Associação Brasileira de Ateus e Agnósticos
- Abbreviation: ATEA
- Formation: August 2008
- Type: Nonprofit organization
- Headquarters: São Paulo, Brazil
- Official language: Portuguese
- Key people: Daniel Sottomaior, Alfredo Spínola and Mauricio Palazzuoli
- Website: www.atea.org.br

= Brazilian Association of Atheists and Agnostics =

Organization

The Brazilian Association of Atheists and Agnostics (Associação Brasileira de Ateus e Agnósticos), or ATEA, is a Brazilian atheist activist nonprofit organization founded in August 2008. The organization advocates the separation of church and state and promotes atheism and agnosticism. Although Brazil is legally defined by its Constitution as a secular state, the organization has voiced its concern that this is not observed in practice.
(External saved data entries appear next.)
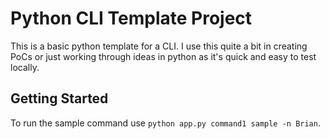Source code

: # Python CLI Template Project

This is a basic python template for a CLI. I use this quite a bit in creating PoCs or just working through ideas in python as it's quick and easy to test locally.

## Getting Started

To run the sample command use `python app.py command1 sample -n Brian`.

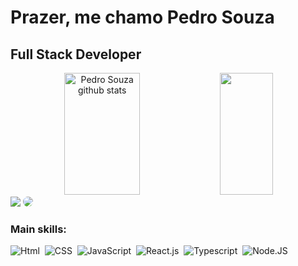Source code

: <h1>Prazer, me chamo Pedro Souza</h1>

## Full Stack Developer
  
<div align="center">  
  <img width="49%" height="195px" src="https://github-readme-stats.vercel.app/api?username=PedroSzSantana&show_icons=true&count_private=true&hide_border=true&title_color=6495ED&icon_color=ffff&text_color=ffff&bg_color=0d1117" alt="Pedro Souza github stats" /> 
  <img width="41%" height="195px" src="https://github-readme-stats.vercel.app/api/top-langs/?username=PedroSzSantana&layout=compact&hide_border=true&title_color=6495ED&text_color=ffff&bg_color=0d1117" />
</div>

<div align="start"> 
<a href = "mailto:pedrosouza-s@hotmail.com"> <img src="https://img.shields.io/badge/Gmail-D14836?style=for-the-badge&logo=gmail&logoColor=white" target="_blank"></a>
<a href="https://www.linkedin.com/in/pedro-souza-3ab330226/" target="_blank"><img src="https://img.shields.io/badge/-LinkedIn-%230077B5?style=for-the-badge&logo=linkedin&logoColor=white" style="border-radius: 30px" target="_blank"></a> 
</div>

 ### Main skills:
![Html](https://img.shields.io/badge/HTML5-E34F26?style=for-the-badge&logo=html5&logoColor=white)&nbsp;
![CSS](https://img.shields.io/badge/CSS3-1572B6?style=for-the-badge&logo=css3&logoColor=white)&nbsp;
![JavaScript](https://img.shields.io/badge/JavaScript-323330?style=for-the-badge&logo=javascript&logoColor=F7DF1E)&nbsp;
![React.js](https://img.shields.io/badge/React-20232A?style=for-the-badge&logo=react&logoColor=61DAFB)&nbsp;
![Typescript](https://img.shields.io/badge/TypeScript-007ACC?style=for-the-badge&logo=typescript&logoColor=white)&nbsp;
![Node.JS](https://img.shields.io/badge/Node.js-339933?style=for-the-badge&logo=nodedotjs&logoColor=white)&nbsp;

  

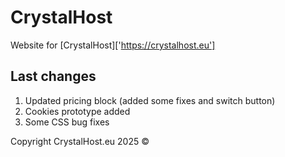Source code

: # CrystalHost

Website for [CrystalHost]['https://crystalhost.eu']

## Last changes

1. Updated pricing block (added some fixes and switch button)
2. Cookies prototype added
3. Some CSS bug fixes

Copyright CrystalHost.eu 2025 &copy;
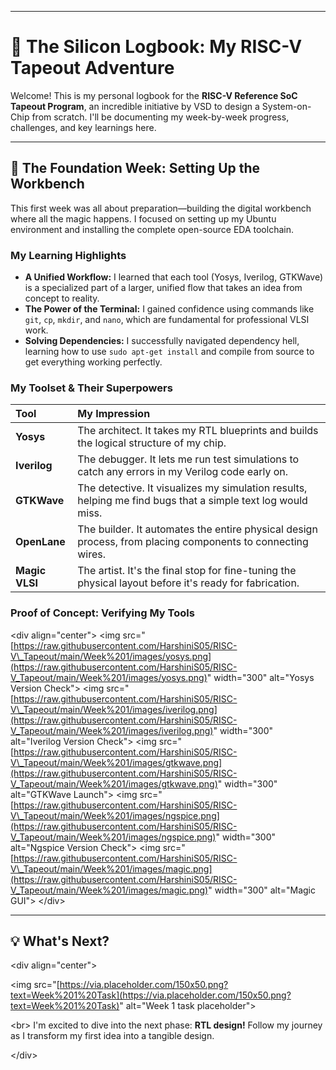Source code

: 

-----

# 🚀 The Silicon Logbook: My RISC-V Tapeout Adventure



Welcome! This is my personal logbook for the **RISC-V Reference SoC Tapeout Program**, an incredible initiative by VSD to design a System-on-Chip from scratch. I'll be documenting my week-by-week progress, challenges, and key learnings here.

-----

## 📅 The Foundation Week: Setting Up the Workbench

This first week was all about preparation—building the digital workbench where all the magic happens. I focused on setting up my Ubuntu environment and installing the complete open-source EDA toolchain.

### **My Learning Highlights**

  - **A Unified Workflow:** I learned that each tool (Yosys, Iverilog, GTKWave) is a specialized part of a larger, unified flow that takes an idea from concept to reality.
  - **The Power of the Terminal:** I gained confidence using commands like `git`, `cp`, `mkdir`, and `nano`, which are fundamental for professional VLSI work.
  - **Solving Dependencies:** I successfully navigated dependency hell, learning how to use `sudo apt-get install` and compile from source to get everything working perfectly.

### **My Toolset & Their Superpowers**

| Tool | My Impression |
|:---|:---|
| **Yosys** | The architect. It takes my RTL blueprints and builds the logical structure of my chip. |
| **Iverilog** | The debugger. It lets me run test simulations to catch any errors in my Verilog code early on. |
| **GTKWave** | The detective. It visualizes my simulation results, helping me find bugs that a simple text log would miss. |
| **OpenLane** | The builder. It automates the entire physical design process, from placing components to connecting wires. |
| **Magic VLSI** | The artist. It's the final stop for fine-tuning the physical layout before it's ready for fabrication. |

### **Proof of Concept: Verifying My Tools**

\<div align="center"\>
\<img src="[https://raw.githubusercontent.com/HarshiniS05/RISC-V\_Tapeout/main/Week%201/images/yosys.png](https://raw.githubusercontent.com/HarshiniS05/RISC-V_Tapeout/main/Week%201/images/yosys.png)" width="300" alt="Yosys Version Check"\>
\<img src="[https://raw.githubusercontent.com/HarshiniS05/RISC-V\_Tapeout/main/Week%201/images/iverilog.png](https://raw.githubusercontent.com/HarshiniS05/RISC-V_Tapeout/main/Week%201/images/iverilog.png)" width="300" alt="Iverilog Version Check"\>
\<img src="[https://raw.githubusercontent.com/HarshiniS05/RISC-V\_Tapeout/main/Week%201/images/gtkwave.png](https://raw.githubusercontent.com/HarshiniS05/RISC-V_Tapeout/main/Week%201/images/gtkwave.png)" width="300" alt="GTKWave Launch"\>
\<img src="[https://raw.githubusercontent.com/HarshiniS05/RISC-V\_Tapeout/main/Week%201/images/ngspice.png](https://raw.githubusercontent.com/HarshiniS05/RISC-V_Tapeout/main/Week%201/images/ngspice.png)" width="300" alt="Ngspice Version Check"\>
\<img src="[https://raw.githubusercontent.com/HarshiniS05/RISC-V\_Tapeout/main/Week%201/images/magic.png](https://raw.githubusercontent.com/HarshiniS05/RISC-V_Tapeout/main/Week%201/images/magic.png)" width="300" alt="Magic GUI"\>
\</div\>

-----

## 💡 What's Next?

\<div align="center"\>

\<img src="[https://via.placeholder.com/150x50.png?text=Week%201%20Task](https://via.placeholder.com/150x50.png?text=Week%201%20Task)" alt="Week 1 task placeholder"\>

\<br\>
I'm excited to dive into the next phase: **RTL design\!** Follow my journey as I transform my first idea into a tangible design.

\</div\>
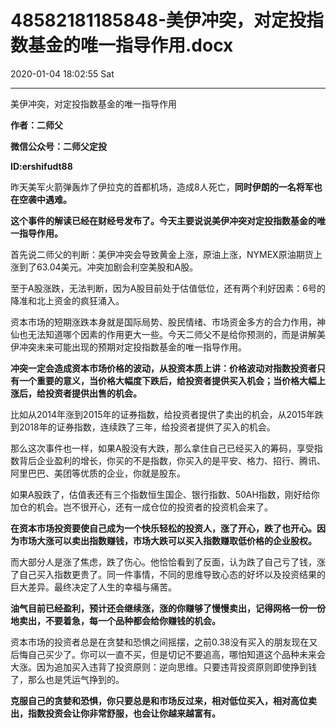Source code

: # 48582181185848-美伊冲突，对定投指数基金的唯一指导作用.docx

2020-01-04 18:02:55 Sat

----

美伊冲突，对定投指数基金的唯一指导作用

__作者：二师父__

__微信公众号：二师父定投__

__ID:ershifudt88__

昨天美军火箭弹轰炸了伊拉克的首都机场，造成8人死亡，__同时伊朗的一名将军也在空袭中遇难。__

__这个事件的解读已经在财经号发布了。今天主要说说美伊冲突对定投指数基金的唯一指导作用。__

首先说二师父的判断：美伊冲突会导致黄金上涨，原油上涨，NYMEX原油期货上涨到了63\.04美元。冲突加剧会利空美股和A股。

至于A股涨跌，无法判断，因为A股目前处于估值低位，还有两个利好因素：6号的降准和北上资金的疯狂涌入。

资本市场的短期涨跌本身就是国际局势、股民情绪、市场资金多方的合力作用，神仙也无法知道哪个因素的作用更大一些。今天二师父不是给你预测的，而是讲解美伊冲突未来可能出现的预期对定投指数基金的唯一指导作用。

__冲突一定会造成资本市场价格的波动，从投资本质上讲：价格波动对指数投资者只有一个重要的意义，当价格大幅度下跌后，给投资者提供买入机会；当价格大幅上涨后，给投资者提供出售的机会。__

比如从2014年涨到2015年的证券指数，给投资者提供了卖出的机会，从2015年跌到2018年的证券指数，连续跌了三年，给投资者提供了买入的机会。

那么这次事件也一样，如果A股没有大跌，那么拿住自己已经买入的筹码，享受指数背后企业盈利的增长，你买的不是指数，你买入的是平安、格力、招行、腾讯、阿里巴巴、美团等优质的企业，你就是股东。

如果A股跌了，估值表还有三个指数恒生国企、银行指数、50AH指数，刚好给你加仓的机会。岂不很开心，还有一成仓位的投资者的投资机会来了。

__在资本市场投资要使自己成为一个快乐轻松的投资人，涨了开心，跌了也开心。因为市场大涨可以卖出指数赚钱，市场大跌可以买入指数赚取低价格的企业股权。__

而大部分人是涨了焦虑，跌了伤心。他恰恰看到了反面，认为跌了自己亏了钱，涨了自己买入指数更贵了。同一件事情，不同的思维导致心态的好坏以及投资结果的巨大差异。最终决定了人生的幸福与痛苦。

__油气目前已经盈利，预计还会继续涨，涨的你赚够了慢慢卖出，记得网格一份一份地卖出，不要着急，每一个品种都会给你赚钱的机会。__

资本市场的投资者总是在贪婪和恐惧之间摇摆，之前0\.38没有买入的朋友现在又后悔自己买少了。你可以一直不买，但是切记不要追高，哪怕知道这个品种未来会大涨。因为追加买入违背了投资原则：逆向思维。只要违背投资原则即使挣到钱了，那么也是凭运气挣到的。

__克服自己的贪婪和恐惧，你只要总是和市场反过来，相对低位买入，相对高位卖出，指数投资会让你非常舒服，也会让你越来越富有。__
Its slogans have been: "Religião não define caráter" ("Religion does not define character"), "A fé não dá respostas, só evita perguntas." ("Faith does not give answers. It only prevents questions"), "Se Deus existe, tudo é permitido" ("If God exists, everything is permitted") and "Somos todos ateus para os deuses dos outros" ("We are all atheists to others' gods").

As of May 2015, it has more than 15,000 associated members.